No apparently they are not the same. I use DVI-D running my professional grade 50" plasma displays. With same plasma screen with same connection type and same tweaking and same software I noticed the difference in PQ.



Probably. The HD6xxx series can apparently score at LEAST 204: http://www.tomshardware.com/reviews/radeon-hd-6870-radeon-hd-6850-barts,2776-21.html

Compare this to the TPU results: HD5870 out of the box 117, defaults 177, optimized 197. GTX out of the box 101, defaults 163, optimized 180. www.techpowerup.com/reviews/HQV/HQV_2.0/8.html

The GTX460 is apparently on par with a GTX480 in image quality: http://www.kitguru.net/components/graphic-cards/zardon/evga-gtx-460-768mb-superclocked-review/14/ (sounds like they were using newer drivers that put the default IQ of the GTX460 closer to its maximum)

Also see: 148 (GT 430) and 189 (HD5570) in the anandtech comparison I linked to before: http://www.anandtech.com/show/3973/nvidias-geforce-gt-430/4 But I think those scores were unoptimized so they could be higher with some tweaking.

So the pecking order is:

204 (6870 somewhat optimized; sounds like Tom's didn't have a chance to play with settings to determine maximum HQV 2.0 score)
197 (5870 optimized)
193 (5830 probably nearly optimized with new drivers)
189 (5570 default)

180 (GTX480 optimized)
177 (GTX460 nearly optimized with new drivers)
148 (GT 430 default)


If I were you and planned to watch video more than play games on an HTPC, I would get a HD6850 or HD5750/5770 (depending on how much gaming power you need) and call it a day.
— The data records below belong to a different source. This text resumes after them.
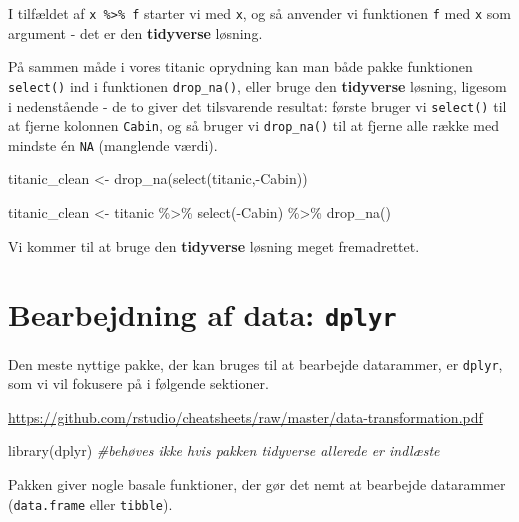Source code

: \documentclass[
]{book}
\newenvironment{Shaded}{\begin{snugshade}}{\end{snugshade}}
\newcommand{\CommentTok}[1]{\textcolor[rgb]{0.56,0.35,0.01}{\textit{#1}}}
\newcommand{\FunctionTok}[1]{\textcolor[rgb]{0.00,0.00,0.00}{#1}}
\newcommand{\NormalTok}[1]{#1}
\newcommand{\OtherTok}[1]{\textcolor[rgb]{0.56,0.35,0.01}{#1}}
\newcommand{\SpecialCharTok}[1]{\textcolor[rgb]{0.00,0.00,0.00}{#1}}
\begin{document}
I tilfældet af \texttt{x\ \%\textgreater{}\%\ f} starter vi med \texttt{x}, og så anvender vi funktionen \texttt{f} med \texttt{x} som argument - det er den \textbf{tidyverse} løsning.

På sammen måde i vores titanic oprydning kan man både pakke funktionen \texttt{select()} ind i funktionen \texttt{drop\_na()}, eller bruge den \textbf{tidyverse} løsning, ligesom i nedenstående - de to giver det tilsvarende resultat: første bruger vi \texttt{select()} til at fjerne kolonnen \texttt{Cabin}, og så bruger vi \texttt{drop\_na()} til at fjerne alle række med mindste én \texttt{NA} (manglende værdi).

\begin{Shaded}
\begin{Highlighting}[]
\NormalTok{titanic\_clean }\OtherTok{\textless{}{-}} \FunctionTok{drop\_na}\NormalTok{(}\FunctionTok{select}\NormalTok{(titanic,}\SpecialCharTok{{-}}\NormalTok{Cabin))}

\NormalTok{titanic\_clean }\OtherTok{\textless{}{-}}\NormalTok{ titanic }\SpecialCharTok{\%\textgreater{}\%} 
    \FunctionTok{select}\NormalTok{(}\SpecialCharTok{{-}}\NormalTok{Cabin) }\SpecialCharTok{\%\textgreater{}\%}
    \FunctionTok{drop\_na}\NormalTok{() }
\end{Highlighting}
\end{Shaded}

Vi kommer til at bruge den \textbf{tidyverse} løsning meget fremadrettet.

\hypertarget{bearbejdning-af-data-dplyr}{%
\section{\texorpdfstring{Bearbejdning af data: \texttt{dplyr}}{Bearbejdning af data: dplyr}}\label{bearbejdning-af-data-dplyr}}

Den meste nyttige pakke, der kan bruges til at bearbejde datarammer, er \texttt{dplyr}, som vi vil fokusere på i følgende sektioner.

\url{https://github.com/rstudio/cheatsheets/raw/master/data-transformation.pdf}

\begin{Shaded}
\begin{Highlighting}[]
\FunctionTok{library}\NormalTok{(dplyr) }\CommentTok{\#behøves ikke hvis pakken tidyverse allerede er indlæste}
\end{Highlighting}
\end{Shaded}

Pakken giver nogle basale funktioner, der gør det nemt at bearbejde datarammer (\texttt{data.frame} eller \texttt{tibble}).
\end{document}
In gaming, the HD6850 is on par with a GTX460-1GB, but the primary use of a HTPC card is for video playback, and HD6870/50 apparently excels at video playback, with HD5xxx close behind (get at least a 5570 though because any lower and HQV scores start dropping and cheese slice tests get worse), and GTX460 behind both of them. (I am assuming a GTX460 can't do any better than an optimized GTX480's score of 180.)
Thank you for more links! That was very helpful. Looks like I got the info I needed. I'm gonna try to go with the highest line possible based on my budget (max of $400~ $450), this is also to help keep up-to-date with 3D performance as I'm not planning to upgrade video till another 4 years or so. My X1950XTX is around 4 years old now, been doing fantastic job. I use it for video playback 80% of time and 20% for gaming. I think I'm gonna try to pick up an HD6870.:)




The voodoo3 and 5 also had excellent output quality, although not quite as good as Matrox.
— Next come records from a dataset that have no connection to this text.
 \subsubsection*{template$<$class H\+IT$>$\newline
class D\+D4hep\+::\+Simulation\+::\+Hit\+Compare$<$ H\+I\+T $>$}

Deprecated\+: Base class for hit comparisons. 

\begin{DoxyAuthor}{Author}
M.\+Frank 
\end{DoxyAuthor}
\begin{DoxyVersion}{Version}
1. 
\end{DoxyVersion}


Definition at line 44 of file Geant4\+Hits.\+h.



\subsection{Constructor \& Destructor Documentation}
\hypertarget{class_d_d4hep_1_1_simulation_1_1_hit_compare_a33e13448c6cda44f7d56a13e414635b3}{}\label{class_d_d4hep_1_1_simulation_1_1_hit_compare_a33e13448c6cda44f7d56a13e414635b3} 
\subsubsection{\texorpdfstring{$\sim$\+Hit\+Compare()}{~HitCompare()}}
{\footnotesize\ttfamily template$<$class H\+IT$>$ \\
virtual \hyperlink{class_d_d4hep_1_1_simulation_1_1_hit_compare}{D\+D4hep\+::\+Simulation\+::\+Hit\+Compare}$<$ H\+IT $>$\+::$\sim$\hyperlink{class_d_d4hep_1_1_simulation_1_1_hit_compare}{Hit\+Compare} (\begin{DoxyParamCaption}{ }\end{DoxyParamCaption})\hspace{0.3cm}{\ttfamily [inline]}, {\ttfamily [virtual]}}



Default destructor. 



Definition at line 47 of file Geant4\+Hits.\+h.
Or it may just be that 3dfx's reference rasterizer looked so damn good which has nothing to do with the DAC output quality.

In any event, you never want an integrated DAC, but fortunately, digital has taken over, so they can just put the transmitter in the processing chip.
Yo I have been through the good'ol voodoo and TNT days and I remember the voodoo didn't do good job in 2D. Yes, Matrox was good back then.